12. Penyakit “muka murung/masam” (The disease of glumness)
Penyakit ini menghinggapi orang-orang yang merasa diri supaya nampak serius, maka mereka harus menunjukkan wajah yang masam dan melankolis, dan memperlakukan orang lain terutama orang-orang yang menyadari inferior dirinya, dengan kekukuhan, kekasaran dan arogansi. Pada kenyataannya, hal ini menunjukkan kekakuan teatrikal dan pesimisme yang mandul yang adalah gejala dari rasa takut dan rasa tidak aman terhadap diri sendiri.
Menghadapai penyakit jenis ini, kita harus berusaha untuk menjadi orang yang sopan, tenang, bersemangat, menjadi pribadi yang mampu mentransfer kegembiraan dan sukacita di mana pun kita berada. Kita perlu sekali lagi menyadari bahwa hati yang dipenuhi kasih Tuhan adalah hati yang gembira dan memancarkan sukacita. Di sini kita diajak untuk tidak kehilangan sukacita, selera humor, yang menjadikan orang menyenangkan walaupun berada dalam siatuasi sulit sekalipun. Amsal 17:22 mengatakan: ‘hati yang gembira adalah obat yang manjur…’ memiliki selera humor yang tepat dapat membantu kita melupakan sejenak kepahitan-kepahitan dalam hidup.
13. Penyakit mengamankan diri (the Disease of hoarding).
Penyakit ini diderita saat dimana kita berusaha memenuhi keinginan atau tepatnya kekosongan eksistensial (existential void) dengan mengumpulkan harta milik, buka sesuai dengan kebutuhan, melainkan hanya demi rasa amannya saja. Pada kenyataannya, harta dan keinginan duniawi tindak mampu menjadi jawaban atas kekosongan eksistensial manusia.
14. Penyakit merasa diri lingkaran dalam (the disease of closed circles).
Orang merasa diri penting untuk menjadi bagian dari ‘lingkaran dalam’ kelompok tertentu daripada menjadi satu kesatuan dalam Tubuh Mistik Gereja. Penyakit ini bermula dari intensi/maksud baik, namun lama kelamaan memperhamba anggota-anggotanya dan menjadi semacam cancer yang mengamcam harmoni dalam komunitas, menciptakan skandal dan kejahatan lainnya.
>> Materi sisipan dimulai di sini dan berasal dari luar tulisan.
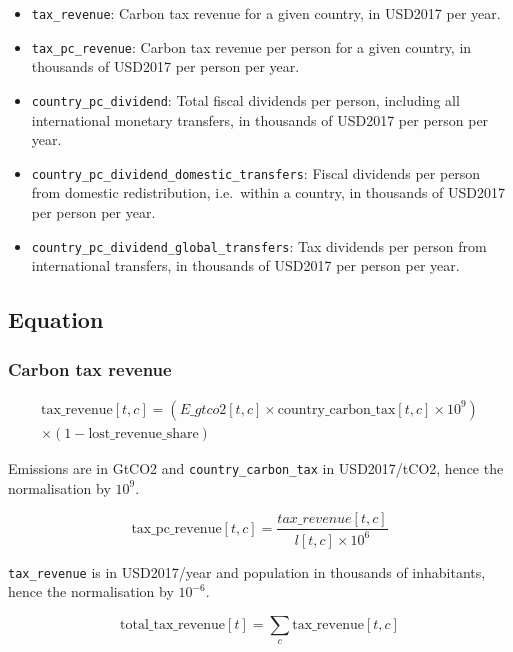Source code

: \documentclass[
]{article}
\providecommand{\tightlist}{%
  \setlength{\itemsep}{0pt}\setlength{\parskip}{0pt}}
\begin{document}
\begin{itemize}
\tightlist

\item
  \texttt{tax\_revenue}: Carbon tax revenue for a given country, in USD2017 per year.
\item
  \texttt{tax\_pc\_revenue}: Carbon tax revenue per person for a given
  country, in thousands of USD2017 per person per year.
\item
  \texttt{country\_pc\_dividend}: Total fiscal dividends per person,
  including all international monetary transfers, in thousands of
  USD2017 per person per year.
\item
  \texttt{country\_pc\_dividend\_domestic\_transfers}: Fiscal dividends
  per person from domestic redistribution, i.e.~within a country, in
  thousands of USD2017 per person per year.
\item
  \texttt{country\_pc\_dividend\_global\_transfers}: Tax dividends per
  person from international transfers, in thousands of USD2017 per
  person per year.
\end{itemize}

\subsection{Equation}\label{equation-2}


\subsubsection{Carbon tax revenue}\label{carbon-tax-revenue}

\begin{multline}
 \text{tax\_revenue}[t,c] = \left(E\_gtco2[t,c] \times \text{country\_carbon\_tax}[t,c] \times 10^9 \right) \\
 \times \left(1 - \text{lost\_revenue\_share} \right) 
\end{multline}

Emissions are in GtCO2 and \texttt{country\_carbon\_tax} in USD2017/tCO2, hence the
normalisation by \(10^9\).

\begin{equation}
 \text{tax\_pc\_revenue}[t,c] = \frac{tax\_revenue[t,c]}{l[t,c] \times 10^6} 
\end{equation}


\texttt{tax\_revenue} is in USD2017/year and population in thousands of
inhabitants, hence the normalisation by \(10^{-6}\).

\begin{equation}
 \text{total\_tax\_revenue}[t] = \sum_c \text{tax\_revenue}[t,c]
\end{equation}
\end{document}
Sepertinya yang dimaksudkan di sini adalah bahwa orang terkungkung dalam ‘lingkaran dalam’ dalam kelompoknya saja, merasa lebih kuat dan berpengaruh, tidak mempedulikan yang lain, sehingga lambat laun memecah belah kesatuan.
15. Penyakit “keuntungan duniawi dan pamer diri (The disease of worldly profit and exhibitionism)
Penyakit ini muncul ketika kita mengganti pelayanan menjadi kekuasaan, dan kekuasaannya pada barang yang menghasilkan keuntungan duniawi, dan bahkan untuk lebih berkuasa lagi. Orang yang mengidap penyakit ini akan berusaha menghalalkan segala cara untuk memfitnah, mencemarkan dan mendiskreditkan orang lain melalui media sosial seperti koran dan majalah, melalui whatsapp atau media komunikasi lainya, guna menunjukkan superioritasnya di atas orang lain. Penyakit ini sangat berbahaya, karena bisa menghancurkan komunitas Gereja karena orang tersebut dapat menggunakan segala cara untuk mencapai tujuannya saja.
Untuk menghindari penyakit ini, kita harus menyadari bahwa pelayanan kita adalah demi kepentingan bersama dan terutama demi kemuliaan Tuhan saja; bahwa pengunaan media sosial secara tidak bertanggungjawab adalah bentuk ketidakdewasaan diri yang tidak ingin bertumbuh dan berkembang dalam komunitas bersama.